*EXERCISE:* Report the count, and only the count, of lines in the records that include the word "loading".

*RECORDED DATA:*
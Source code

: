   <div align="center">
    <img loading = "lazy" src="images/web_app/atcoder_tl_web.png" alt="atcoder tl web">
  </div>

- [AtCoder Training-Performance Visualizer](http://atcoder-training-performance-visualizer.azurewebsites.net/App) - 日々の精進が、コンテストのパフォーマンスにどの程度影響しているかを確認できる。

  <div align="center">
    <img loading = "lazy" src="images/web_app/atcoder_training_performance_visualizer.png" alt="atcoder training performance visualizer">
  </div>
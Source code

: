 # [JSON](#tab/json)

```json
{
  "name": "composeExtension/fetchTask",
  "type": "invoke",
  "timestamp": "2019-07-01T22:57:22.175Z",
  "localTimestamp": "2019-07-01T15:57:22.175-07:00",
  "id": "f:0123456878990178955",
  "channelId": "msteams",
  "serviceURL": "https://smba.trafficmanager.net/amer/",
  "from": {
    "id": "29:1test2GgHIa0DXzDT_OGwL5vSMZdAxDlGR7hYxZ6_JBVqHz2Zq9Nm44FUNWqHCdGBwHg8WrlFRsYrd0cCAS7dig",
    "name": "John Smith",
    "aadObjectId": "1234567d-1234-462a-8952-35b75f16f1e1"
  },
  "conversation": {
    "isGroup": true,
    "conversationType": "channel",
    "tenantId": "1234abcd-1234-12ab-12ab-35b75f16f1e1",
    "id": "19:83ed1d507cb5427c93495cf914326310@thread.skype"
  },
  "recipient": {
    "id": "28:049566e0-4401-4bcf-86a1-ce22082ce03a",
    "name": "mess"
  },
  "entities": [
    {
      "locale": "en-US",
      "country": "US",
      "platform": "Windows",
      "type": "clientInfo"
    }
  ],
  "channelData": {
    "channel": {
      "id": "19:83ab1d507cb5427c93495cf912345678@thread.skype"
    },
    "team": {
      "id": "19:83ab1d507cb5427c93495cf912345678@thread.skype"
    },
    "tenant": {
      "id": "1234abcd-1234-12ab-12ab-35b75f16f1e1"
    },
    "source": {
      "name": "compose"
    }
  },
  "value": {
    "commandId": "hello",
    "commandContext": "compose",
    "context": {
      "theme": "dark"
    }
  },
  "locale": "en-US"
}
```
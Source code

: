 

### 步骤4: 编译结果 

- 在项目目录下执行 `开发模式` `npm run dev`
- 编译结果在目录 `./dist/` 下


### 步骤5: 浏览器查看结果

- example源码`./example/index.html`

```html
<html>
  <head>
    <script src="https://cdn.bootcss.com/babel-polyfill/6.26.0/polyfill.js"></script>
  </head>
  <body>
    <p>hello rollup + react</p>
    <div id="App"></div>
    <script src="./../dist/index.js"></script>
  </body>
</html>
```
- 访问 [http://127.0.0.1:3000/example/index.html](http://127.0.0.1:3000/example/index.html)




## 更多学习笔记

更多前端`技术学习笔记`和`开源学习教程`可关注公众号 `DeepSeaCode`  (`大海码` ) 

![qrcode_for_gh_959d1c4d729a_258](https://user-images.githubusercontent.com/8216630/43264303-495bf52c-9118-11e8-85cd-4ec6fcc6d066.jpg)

*RESULT BELOW:* 2